TASK TO CARRY OUT:
Every line of the listing that contains the word "loss" is to be copied out.

EXTRACTED DATA:
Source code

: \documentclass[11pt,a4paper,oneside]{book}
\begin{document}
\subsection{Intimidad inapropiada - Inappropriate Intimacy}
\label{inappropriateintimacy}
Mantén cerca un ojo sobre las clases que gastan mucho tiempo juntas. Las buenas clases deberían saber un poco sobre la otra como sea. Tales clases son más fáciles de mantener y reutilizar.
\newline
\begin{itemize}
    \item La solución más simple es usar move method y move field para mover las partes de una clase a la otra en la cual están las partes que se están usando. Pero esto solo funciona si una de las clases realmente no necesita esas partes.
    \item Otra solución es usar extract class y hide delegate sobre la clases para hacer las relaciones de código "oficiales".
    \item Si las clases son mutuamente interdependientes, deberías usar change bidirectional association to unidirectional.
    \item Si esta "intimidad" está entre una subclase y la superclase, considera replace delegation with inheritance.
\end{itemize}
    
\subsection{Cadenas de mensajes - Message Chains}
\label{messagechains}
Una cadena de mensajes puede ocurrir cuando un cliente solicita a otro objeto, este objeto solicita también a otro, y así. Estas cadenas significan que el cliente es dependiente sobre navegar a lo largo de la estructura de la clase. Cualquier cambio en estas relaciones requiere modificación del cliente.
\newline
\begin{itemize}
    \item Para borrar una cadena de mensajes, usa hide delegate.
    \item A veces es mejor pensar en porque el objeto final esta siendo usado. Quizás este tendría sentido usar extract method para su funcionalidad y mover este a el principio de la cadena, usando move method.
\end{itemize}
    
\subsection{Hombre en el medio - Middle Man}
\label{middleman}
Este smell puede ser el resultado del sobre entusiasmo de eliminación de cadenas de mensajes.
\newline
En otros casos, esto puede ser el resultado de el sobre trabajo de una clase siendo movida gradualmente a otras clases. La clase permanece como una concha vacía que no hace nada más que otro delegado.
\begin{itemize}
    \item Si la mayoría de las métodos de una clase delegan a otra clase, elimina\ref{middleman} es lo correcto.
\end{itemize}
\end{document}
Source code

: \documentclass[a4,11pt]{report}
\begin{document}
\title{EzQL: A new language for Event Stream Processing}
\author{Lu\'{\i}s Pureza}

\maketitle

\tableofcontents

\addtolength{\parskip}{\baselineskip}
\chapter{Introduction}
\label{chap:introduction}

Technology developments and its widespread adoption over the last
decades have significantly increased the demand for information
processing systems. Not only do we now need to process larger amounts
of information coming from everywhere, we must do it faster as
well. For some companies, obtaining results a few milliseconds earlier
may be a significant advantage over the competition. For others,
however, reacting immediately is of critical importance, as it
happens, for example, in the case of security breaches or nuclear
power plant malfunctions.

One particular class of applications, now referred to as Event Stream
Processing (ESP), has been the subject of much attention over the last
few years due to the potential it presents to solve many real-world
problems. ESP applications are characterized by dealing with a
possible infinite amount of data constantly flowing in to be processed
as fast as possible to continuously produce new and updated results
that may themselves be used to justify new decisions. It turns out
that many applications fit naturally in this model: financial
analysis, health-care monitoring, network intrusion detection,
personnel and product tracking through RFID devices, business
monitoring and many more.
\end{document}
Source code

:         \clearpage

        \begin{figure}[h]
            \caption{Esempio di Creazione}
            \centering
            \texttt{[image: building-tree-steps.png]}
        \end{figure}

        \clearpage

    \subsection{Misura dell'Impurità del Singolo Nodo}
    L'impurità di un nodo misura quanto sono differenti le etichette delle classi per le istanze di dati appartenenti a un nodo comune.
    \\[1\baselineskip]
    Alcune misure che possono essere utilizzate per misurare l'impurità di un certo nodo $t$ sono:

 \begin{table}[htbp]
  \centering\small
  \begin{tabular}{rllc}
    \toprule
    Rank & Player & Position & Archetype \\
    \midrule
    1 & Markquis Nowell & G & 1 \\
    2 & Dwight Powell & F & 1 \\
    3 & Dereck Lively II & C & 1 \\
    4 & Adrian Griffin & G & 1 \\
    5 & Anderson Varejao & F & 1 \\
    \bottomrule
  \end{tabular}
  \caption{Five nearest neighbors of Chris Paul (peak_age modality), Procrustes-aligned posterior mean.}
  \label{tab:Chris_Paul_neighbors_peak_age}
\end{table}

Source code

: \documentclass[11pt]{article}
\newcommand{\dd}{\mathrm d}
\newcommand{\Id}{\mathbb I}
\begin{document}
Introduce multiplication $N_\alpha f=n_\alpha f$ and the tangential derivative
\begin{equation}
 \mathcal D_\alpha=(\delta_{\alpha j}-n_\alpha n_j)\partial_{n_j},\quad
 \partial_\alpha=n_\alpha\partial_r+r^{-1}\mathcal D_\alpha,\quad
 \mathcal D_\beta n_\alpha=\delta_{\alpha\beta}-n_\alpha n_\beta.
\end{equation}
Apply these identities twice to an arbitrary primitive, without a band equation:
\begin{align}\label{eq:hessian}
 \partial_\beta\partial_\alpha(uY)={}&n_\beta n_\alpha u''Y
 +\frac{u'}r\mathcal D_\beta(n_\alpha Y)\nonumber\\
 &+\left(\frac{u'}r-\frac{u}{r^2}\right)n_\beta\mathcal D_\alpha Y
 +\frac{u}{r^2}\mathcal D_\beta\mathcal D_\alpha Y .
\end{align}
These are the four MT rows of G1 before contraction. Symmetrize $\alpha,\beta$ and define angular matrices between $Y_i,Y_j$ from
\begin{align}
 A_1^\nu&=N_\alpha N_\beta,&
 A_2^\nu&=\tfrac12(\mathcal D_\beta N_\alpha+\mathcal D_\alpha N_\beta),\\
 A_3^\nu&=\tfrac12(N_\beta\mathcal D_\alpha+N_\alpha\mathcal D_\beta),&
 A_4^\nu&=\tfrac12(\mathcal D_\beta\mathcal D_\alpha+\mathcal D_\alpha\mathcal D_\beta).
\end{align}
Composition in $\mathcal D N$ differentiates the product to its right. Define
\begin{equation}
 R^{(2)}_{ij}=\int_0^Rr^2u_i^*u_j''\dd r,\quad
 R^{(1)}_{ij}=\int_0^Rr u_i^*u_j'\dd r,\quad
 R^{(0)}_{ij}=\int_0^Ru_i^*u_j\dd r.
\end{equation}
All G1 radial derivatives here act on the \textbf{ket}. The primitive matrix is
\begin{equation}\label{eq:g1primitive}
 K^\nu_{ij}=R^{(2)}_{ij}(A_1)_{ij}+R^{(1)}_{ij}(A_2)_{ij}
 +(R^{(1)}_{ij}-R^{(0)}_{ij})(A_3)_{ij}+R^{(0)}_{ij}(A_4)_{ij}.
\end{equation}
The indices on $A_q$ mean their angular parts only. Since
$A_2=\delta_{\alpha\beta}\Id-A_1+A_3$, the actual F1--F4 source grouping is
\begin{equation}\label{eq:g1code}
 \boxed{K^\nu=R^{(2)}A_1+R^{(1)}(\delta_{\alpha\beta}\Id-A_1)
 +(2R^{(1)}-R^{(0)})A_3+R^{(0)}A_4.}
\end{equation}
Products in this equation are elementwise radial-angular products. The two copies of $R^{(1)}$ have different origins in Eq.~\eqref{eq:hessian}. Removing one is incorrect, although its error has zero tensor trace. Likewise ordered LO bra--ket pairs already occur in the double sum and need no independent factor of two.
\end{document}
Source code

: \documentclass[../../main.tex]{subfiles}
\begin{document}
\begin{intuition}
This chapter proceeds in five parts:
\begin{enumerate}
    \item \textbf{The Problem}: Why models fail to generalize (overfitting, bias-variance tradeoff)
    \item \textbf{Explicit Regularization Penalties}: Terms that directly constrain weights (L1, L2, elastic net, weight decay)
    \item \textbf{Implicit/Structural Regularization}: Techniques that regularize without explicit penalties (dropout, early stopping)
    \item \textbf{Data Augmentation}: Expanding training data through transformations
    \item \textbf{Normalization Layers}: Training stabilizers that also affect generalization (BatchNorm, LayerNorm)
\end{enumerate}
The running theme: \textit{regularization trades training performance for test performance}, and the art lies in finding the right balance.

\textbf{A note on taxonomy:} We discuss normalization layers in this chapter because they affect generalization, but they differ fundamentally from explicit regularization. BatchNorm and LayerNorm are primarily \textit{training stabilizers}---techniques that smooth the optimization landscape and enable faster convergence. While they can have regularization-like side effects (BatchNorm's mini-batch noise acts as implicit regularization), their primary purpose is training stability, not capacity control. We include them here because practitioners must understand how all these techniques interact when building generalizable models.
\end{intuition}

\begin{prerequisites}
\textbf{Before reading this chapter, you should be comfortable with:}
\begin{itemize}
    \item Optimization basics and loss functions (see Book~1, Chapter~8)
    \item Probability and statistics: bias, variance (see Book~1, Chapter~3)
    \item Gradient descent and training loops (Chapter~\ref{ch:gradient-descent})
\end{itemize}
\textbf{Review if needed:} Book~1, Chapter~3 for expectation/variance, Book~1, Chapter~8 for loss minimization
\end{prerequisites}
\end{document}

RESULT FOR THIS EXERCISE:
    \item Optimization basics and loss functions (see Book~1, Chapter~8)
\textbf{Review if needed:} Book~1, Chapter~3 for expectation/variance, Book~1, Chapter~8 for loss minimization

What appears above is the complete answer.